VietNamNet Bridge – There have been more instances of soil erosion along the Cuu Long (Mekong) Delta’s many rivers and canals after the season’s first rains in recent days.


Slipping away: Authorities help local residents to rebuild after an erosion in Phu An Commune, Chau Thanh District, the southern province of Hau Giang. – Photo




Hau Giang Province’s Chau Thanh District is one of the worst hit. On Sunday erosion in Khanh Hoi B Hamlet in Phu An Commune caused a house to plunge into a canal.

A piece of land measuring 24m by 3.5m collapsed into the water taking a portion of a road with it, adversely affecting transportation in the area.

Local authorities have helped set up temporary shelter and provided VND3 million (US$140) for the affected household.  

Vo Thuy Linh, deputy chairwoman of the Phu An People’s Committee, said the commune has set up warning boards since the erosion could continue.

Chau Thanh District has suffered at least 30 cases of erosion this year in which 2,500sq.m of land slid into rivers and canals, according to the district’s Agriculture and Rural Development Bureau.

In Ca Mau Province, 18km of land along 87 canals have been seriously eroded, local authorities said. More than 1,000km of rural roads have cracked and eroded, hitting transport networks.

In Tran Van Thoi District, a 20m long and 7m wide section of a concrete road linking Khanh Binh and Khanh Binh Dong communes has been eroded.

Quach Thi Sanh, who lives on the road in Khanh Binh’s Rach Cui Hamlet, said, “[We] have never seen the road eroded as seriously as it is now.”

There are many deep cracks in the road and families here worry they could crumble at any time, she said.

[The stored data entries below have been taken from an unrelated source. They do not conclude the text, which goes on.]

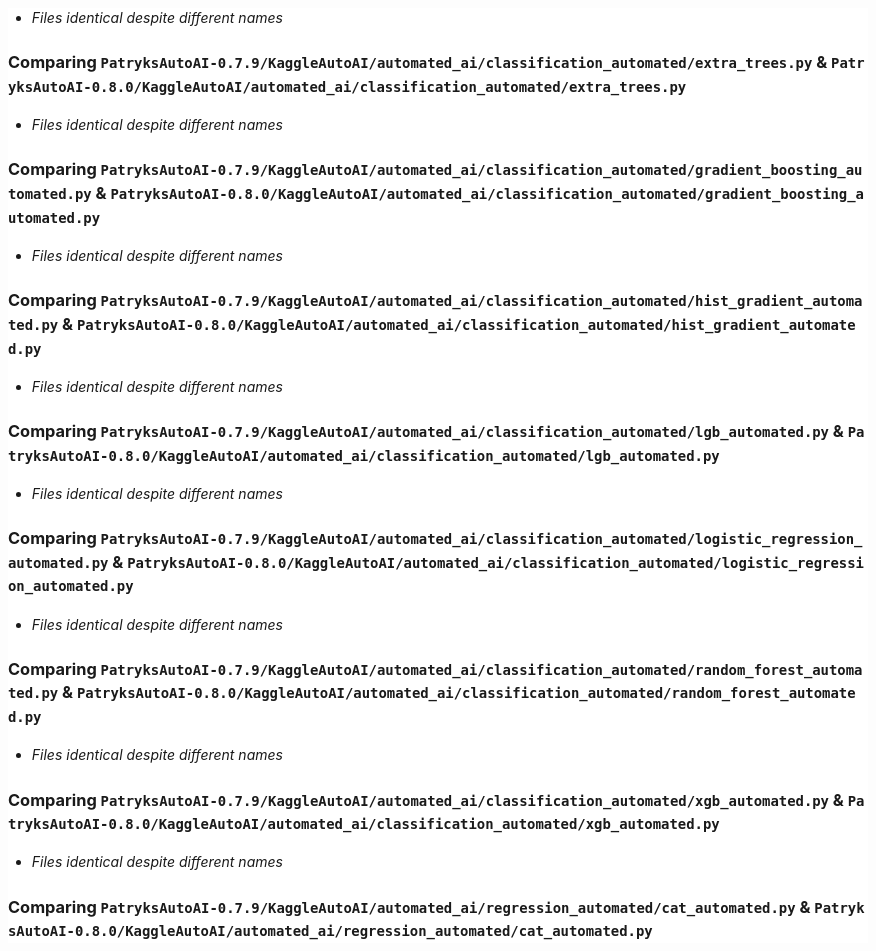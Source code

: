  * *Files identical despite different names*

### Comparing `PatryksAutoAI-0.7.9/KaggleAutoAI/automated_ai/classification_automated/extra_trees.py` & `PatryksAutoAI-0.8.0/KaggleAutoAI/automated_ai/classification_automated/extra_trees.py`

 * *Files identical despite different names*

### Comparing `PatryksAutoAI-0.7.9/KaggleAutoAI/automated_ai/classification_automated/gradient_boosting_automated.py` & `PatryksAutoAI-0.8.0/KaggleAutoAI/automated_ai/classification_automated/gradient_boosting_automated.py`

 * *Files identical despite different names*

### Comparing `PatryksAutoAI-0.7.9/KaggleAutoAI/automated_ai/classification_automated/hist_gradient_automated.py` & `PatryksAutoAI-0.8.0/KaggleAutoAI/automated_ai/classification_automated/hist_gradient_automated.py`

 * *Files identical despite different names*

### Comparing `PatryksAutoAI-0.7.9/KaggleAutoAI/automated_ai/classification_automated/lgb_automated.py` & `PatryksAutoAI-0.8.0/KaggleAutoAI/automated_ai/classification_automated/lgb_automated.py`

 * *Files identical despite different names*

### Comparing `PatryksAutoAI-0.7.9/KaggleAutoAI/automated_ai/classification_automated/logistic_regression_automated.py` & `PatryksAutoAI-0.8.0/KaggleAutoAI/automated_ai/classification_automated/logistic_regression_automated.py`

 * *Files identical despite different names*

### Comparing `PatryksAutoAI-0.7.9/KaggleAutoAI/automated_ai/classification_automated/random_forest_automated.py` & `PatryksAutoAI-0.8.0/KaggleAutoAI/automated_ai/classification_automated/random_forest_automated.py`

 * *Files identical despite different names*

### Comparing `PatryksAutoAI-0.7.9/KaggleAutoAI/automated_ai/classification_automated/xgb_automated.py` & `PatryksAutoAI-0.8.0/KaggleAutoAI/automated_ai/classification_automated/xgb_automated.py`

 * *Files identical despite different names*

### Comparing `PatryksAutoAI-0.7.9/KaggleAutoAI/automated_ai/regression_automated/cat_automated.py` & `PatryksAutoAI-0.8.0/KaggleAutoAI/automated_ai/regression_automated/cat_automated.py`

“The lives and properties of hundreds of households here are threatened.”

Ly Van Cua, head of the Rach Cui Hamlet People’s Board, blamed the erosion on locals digging along canals near roads to obtain soil for their gardens or for building house foundations.

Prolonged droughts and the falling groundwater levels also cause cracks and the sinkage of roads during rains, according to experts.

Ca Mau has petitioned the Government for emergency financial support to combat the erosion.

It plans to relocate 500 households living along the coast to safe areas before the storm season sets in. It has also set up teams of volunteers to respond to natural disasters.

Since mid-May more than 10km of Ca Mau’s sea dykes have also been seriously eroded in both the eastern and western areas, with some sections measuring up to two kilometres.

This has caused saltwater to intrude into farming areas, affecting 10,000 households.

Building dykes

Prime Minister Nguyen Xuan Phuc has approved a 100km dyke in the eastern part where the province is losing 45-50 metres to the sea each year, according to the Ca Mau Province People’s Committee.

Ca Mau will also plant mangrove forests in eroded areas to protect the dykes.

Dong Thap, the province hardest hit by erosion in the delta, has also built embankments in Lap Vo and Hong Ngu districts and Sa Dec City.

Le Thanh Hung, head of the Dong Thap Sub-department of Irrigation, said the province has encouraged and supported 1,000 households in erosion- and flood-prone areas to move to flood-proof residential areas.

About 500ha of land are eroded in the delta every year, according to the Ministry of Agriculture and Rural Development.

Erosion along the Tien and Hau rivers, two tributes of the Mekong, is severe at the beginning and end of the rainy season, it said.

In the region, houses and roads are often built along rivers and canals.

Experts have said that when the delta provinces make zoning plans for residential areas, they should place houses far away from river and canal banks to avoid the threat of erosion.